How To Build A Data Mart Using Microsoft BI Stack Part 2 – OLAP Database Objects Modelling
September 9th, 2013 / No Comments » / by admin
In the FIRST POST to this series I analysed the schema, objects and the data they hold for our mini data mart project. In this post I would like to start digging into more nuts-and-bolts data warehouse development with some key concepts emphasised and preliminary code base for data mart objects developed.
Key Concepts
I was going to refrain from discussing the intricacies and principles of data mart design in more details, however, there are three concepts which I’d like to mention as they will form a linchpin of any further modelling or development activities we will proceed with. Number one is the concept of de-normalization. As opposed to OLTP data bases which typically focus on insert and update performance whilst minimising reads through dividing large tables into smaller and less redundant objects and defining relationships between them, OLAP design leans towards the process of attempting to optimize the read performance by adding redundant data or by grouping data, often referred to as de-normalizing. The focus here is on report performance and readability rather than lack of redundancy. A normalized design will often store different but related pieces of information in separate logical tables (called relations). If these relations are stored physically as separate disk files, completing a database query that draws information from several relations (a join operation) can be slow. If many relations are joined, it may be prohibitively slow. De-normalizing facilitates retrieval speed making query performance much more efficient. Following this logic, if the operational database stores locations in three separate tables to provide hierarchical view e.g. dbo.country, dbo.state and dbo.city, for the purpose of dimensional modeling we can roll this data up into one table called dbo.location. In that way, in order to retrieve sales data, for example, for any given post code stored in dbo.city table we will not need to traverse two other tables thus implicating unnecessary joins. Providing that sales data comes from fact dbo.sales table which is directly connected to dbo.location dimension, only one join will be involved rather than having to navigate through additional two joins. As our OLTP schema in pubs database is mostly designed in such way that collapsing multiple tables into one dimension or fact is hardly necessary, this becomes a straightforward exercise. For more detailed overview of the methodology involved in dimensional modeling you may want to read THIS DOCUMENT. Alternatively, there is copious amount of great publications available through the Internet.
Another important fact around dimensional modeling is the concept of surrogate keys.
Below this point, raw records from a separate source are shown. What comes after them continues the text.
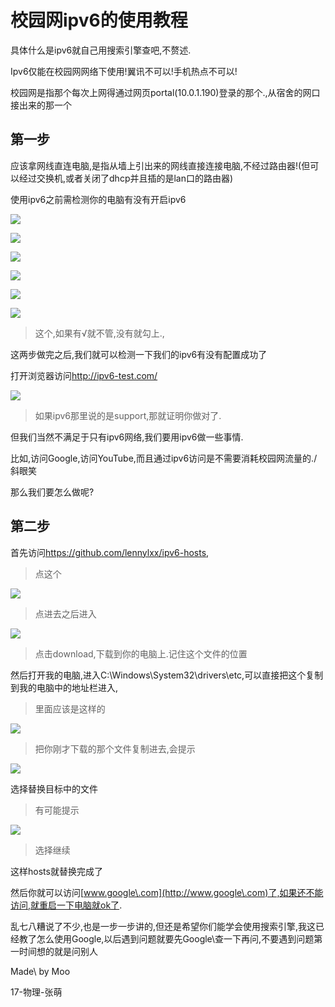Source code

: 校园网ipv6的使用教程
====================

具体什么是ipv6就自己用搜索引擎查吧,不赘述.

Ipv6仅能在校园网网络下使用!翼讯不可以!手机热点不可以!

校园网是指那个每次上网得通过网页portal(10.0.1.190)登录的那个.,从宿舍的网口接出来的那一个

**第一步**
----------

应该拿网线直连电脑,是指从墙上引出来的网线直接连接电脑,不经过路由器!(但可以经过交换机,或者关闭了dhcp并且插的是lan口的路由器)

使用ipv6之前需检测你的电脑有没有开启ipv6

![](Image/校园网ipv6/e40e4d64398684ef092117cd0add98f2.png)

![](Image/校园网ipv6/a1b2bd1c3495a98792d0880f33f67895.png)

![](Image/校园网ipv6/c54c0ffba366d2ffdfb34cea9a3dfb3e.png)

![](Image/校园网ipv6/baf2fb8495faf3695526da38726ad676.png)

![](Image/校园网ipv6/507e0fef24d330a07e78f4cdf02590cd.png)

![](Image/校园网ipv6/a0a6b13beeaf9d39c4659689a1b2a728.png)

>   这个,如果有√就不管,没有就勾上.,

这两步做完之后,我们就可以检测一下我们的ipv6有没有配置成功了

打开浏览器访问<http://ipv6-test.com/>

![](Image/校园网ipv6/3f27a9dc200b4b5e3c06822cb1fd6023.png)

>   如果ipv6那里说的是support,那就证明你做对了.

但我们当然不满足于只有ipv6网络,我们要用ipv6做一些事情.

比如,访问Google\,访问YouTube\,而且通过ipv6访问是不需要消耗校园网流量的./斜眼笑

那么我们要怎么做呢?

**第二步**
----------

首先访问<https://github.com/lennylxx/ipv6-hosts>,

>   点这个

![](Image/校园网ipv6/cbfa36df625b242b735eeaab09c02534.png)

>   点进去之后进入

![](Image/校园网ipv6/caa62e4f3e4a16eb09b121c74f284320.png)

>   点击download,下载到你的电脑上.记住这个文件的位置

然后打开我的电脑,进入C:\\Windows\\System32\\drivers\\etc,可以直接把这个复制到我的电脑中的地址栏进入,

>   里面应该是这样的

![](Image/校园网ipv6/0405c442fa2574f4ca4434d0f680fc45.png)

>   把你刚才下载的那个文件复制进去,会提示

![](Image/校园网ipv6/19f6341d0d8cd5238aa63e0148cebf47.png)

选择替换目标中的文件

>   有可能提示

![](Image/校园网ipv6/ce642ab31044bae7a0e1cedca8027da3.png)


>   选择继续

这样hosts就替换完成了

然后你就可以访问[www.google\.com](http://www.google\.com)了,如果还不能访问,就重启一下电脑就ok了.

乱七八糟说了不少,也是一步一步讲的,但还是希望你们能学会使用搜索引擎,我这已经教了怎么使用Google\,以后遇到问题就要先Google\查一下再问,不要遇到问题第一时间想的就是问别人

Made\ by Moo

17-物理-张萌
The idea is that instead of heaving values that naturally occur in OLPT environment, we have synthetic integer value that acts as dimension key. This surrogate key then becomes a foreign key in the fact table creating a relationship between the two. It is considered best practice to implement on all dimensions, possibly with the exception of date dimension which, depending on the school of thought you subscribe to, recommends storing converted date in a format DDMMYYYY as a table key, inserting an integer surrogate key or doing nothing and storing date in a pure date format (either way the key should be made up of unique values only). Surrogate keys assist when merging data from many dispersed OLTP systems, improve query performance and allow for changes tracking e.g. Slowly Changing Dimensions concept (more on SCD concept in subsequent posts to this series).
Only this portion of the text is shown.